On Tue, 2015-12-15 at 11:00 -0500, Austin S. Hemmelgarn wrote:
> > Well sure, I think we'de done most of this and have dedicated
> > controllers, at least of a quality that funding allows us ;-)
> > But regardless how much one tunes, and how good the hardware is. If
> > you'd then loose always a fraction of your overall IO, and be it
> > just
> > 5%, to defragging these types of files, one may actually want to
> > avoid
> > this at all, for which nodatacow seems *the* solution.
> nodatacow only works for that if the file is pre-allocated, if it
> isn't, 
> then it still ends up fragmented.
Hmm is that "it may end up fragmented" or a "it will definitely?
Cause I'd have hoped, that if nothing else had been written in the
meantime, btrfs would perhaps try to write next to the already
allocated blocks.


> > > The problem is not entirely the lack of COW semantics, it's also
> > > the
> > > fact that it's impossible to implement an atomic write on a hard
> > > disk.
> > Sure... but that's just the same for the nodatacow writes of data.
> > (And the same, AFAIU, for CoW itself, just that we'd notice any
> > corruption in case of a crash due to the CoWed nature of the fs and
> > could go back to the last generation).
> Yes, but it's also the reason that using either COW or a log-
> structured 
> filesystem (like NILFS2, LogFS, or I think F2FS) is important for 
> consistency.
So then it's no reason why it shouldn't work.
The meta-data is CoWed, any incomplete writes of checksumdata in that
(be it for CoWed data or no-CoWed data, should the later be
implemented), would be protected at that level.

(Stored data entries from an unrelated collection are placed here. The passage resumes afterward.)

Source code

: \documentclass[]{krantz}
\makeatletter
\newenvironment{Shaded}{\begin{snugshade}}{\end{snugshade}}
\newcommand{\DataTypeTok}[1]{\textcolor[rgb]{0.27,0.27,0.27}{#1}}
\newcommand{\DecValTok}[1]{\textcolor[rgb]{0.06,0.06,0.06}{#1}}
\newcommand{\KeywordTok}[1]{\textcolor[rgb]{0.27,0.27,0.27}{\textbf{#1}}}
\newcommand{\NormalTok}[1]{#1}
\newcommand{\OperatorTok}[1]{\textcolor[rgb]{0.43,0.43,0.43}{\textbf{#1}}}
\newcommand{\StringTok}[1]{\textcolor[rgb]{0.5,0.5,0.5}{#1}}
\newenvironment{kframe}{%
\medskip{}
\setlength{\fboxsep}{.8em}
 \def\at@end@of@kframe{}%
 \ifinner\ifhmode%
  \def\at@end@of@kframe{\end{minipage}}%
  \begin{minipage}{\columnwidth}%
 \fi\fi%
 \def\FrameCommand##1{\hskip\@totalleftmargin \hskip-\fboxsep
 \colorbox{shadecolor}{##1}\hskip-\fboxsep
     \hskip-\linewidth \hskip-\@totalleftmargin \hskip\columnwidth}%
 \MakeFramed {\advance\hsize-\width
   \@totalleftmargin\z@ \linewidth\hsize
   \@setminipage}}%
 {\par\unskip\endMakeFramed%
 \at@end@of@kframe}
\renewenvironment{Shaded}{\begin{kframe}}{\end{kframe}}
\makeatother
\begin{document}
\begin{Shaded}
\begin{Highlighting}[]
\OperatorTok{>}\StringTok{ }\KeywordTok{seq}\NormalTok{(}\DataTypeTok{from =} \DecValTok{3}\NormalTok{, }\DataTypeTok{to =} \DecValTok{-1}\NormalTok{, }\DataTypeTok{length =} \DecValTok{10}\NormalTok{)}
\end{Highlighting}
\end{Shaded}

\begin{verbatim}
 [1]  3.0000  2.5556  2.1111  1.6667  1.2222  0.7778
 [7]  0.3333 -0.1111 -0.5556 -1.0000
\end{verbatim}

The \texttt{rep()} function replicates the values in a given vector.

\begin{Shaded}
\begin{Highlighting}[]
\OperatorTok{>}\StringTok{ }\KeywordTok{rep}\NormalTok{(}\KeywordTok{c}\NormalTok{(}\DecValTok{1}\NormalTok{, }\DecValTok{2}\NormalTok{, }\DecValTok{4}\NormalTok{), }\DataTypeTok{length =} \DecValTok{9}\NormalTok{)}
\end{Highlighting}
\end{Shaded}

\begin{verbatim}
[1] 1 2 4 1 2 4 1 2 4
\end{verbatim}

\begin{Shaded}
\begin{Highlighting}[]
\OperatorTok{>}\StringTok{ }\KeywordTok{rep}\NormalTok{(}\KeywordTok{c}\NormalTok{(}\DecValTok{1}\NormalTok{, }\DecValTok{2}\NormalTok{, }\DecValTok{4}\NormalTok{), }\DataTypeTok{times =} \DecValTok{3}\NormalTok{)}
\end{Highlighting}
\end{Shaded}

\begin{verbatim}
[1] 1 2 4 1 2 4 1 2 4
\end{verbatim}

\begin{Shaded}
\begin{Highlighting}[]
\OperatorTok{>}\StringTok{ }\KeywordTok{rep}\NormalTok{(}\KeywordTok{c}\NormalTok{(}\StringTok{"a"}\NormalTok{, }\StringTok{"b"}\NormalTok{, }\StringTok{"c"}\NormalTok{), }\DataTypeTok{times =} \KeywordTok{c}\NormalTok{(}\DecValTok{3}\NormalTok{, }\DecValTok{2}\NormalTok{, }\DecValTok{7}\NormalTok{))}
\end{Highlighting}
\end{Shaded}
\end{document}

Currently, the no-CoWed data is, AFAIU completely at risk of being
corrupted (no checksums, no journal).

Checksums on no-CoWed data would just improve that.

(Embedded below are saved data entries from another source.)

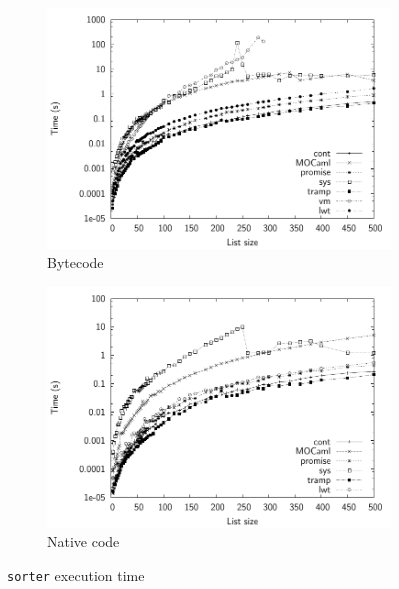 \documentclass[12pt,twoside,notitlepage]{report}
\theoremstyle{plain}%
\theoremstyle{definition}
\theoremstyle{remark}
\begin{document}
\begin{figure}[h]
\centering
\begin{subfigure}[b]{0.8\linewidth}
\includegraphics[width=\linewidth]{./sorter_exec_times_bw}
\caption{Bytecode}
\label{fig:sorter_exec_times_bc}
\end{subfigure}
\begin{subfigure}[b]{0.8\linewidth}
\includegraphics[width=\linewidth]{./sorter_exec_times_opt_bw}
\caption{Native code}
\label{fig:sorter_exec_times_nat}
\end{subfigure}
\cprotect\caption{\verb|sorter| execution time}
\label{fig:sorter_exec_times}
\end{figure}
\end{document}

> > What about VMs? At least a quick google search didn't give me any
> > results on whether there would be e.g. checksumming support for
> > qcow2.
> > For raw images there surely is not.
> I don't mean that the VMM does checksumming, I mean that the guest OS
> should be the one to handle the corruption.  No sane OS doesn't run
> at 
> least some form of consistency checks when mounting a filesystem.
Well but we're not talking about having a filesystem that "looks clear"
here. For this alone we wouldn't need any checksumming at all.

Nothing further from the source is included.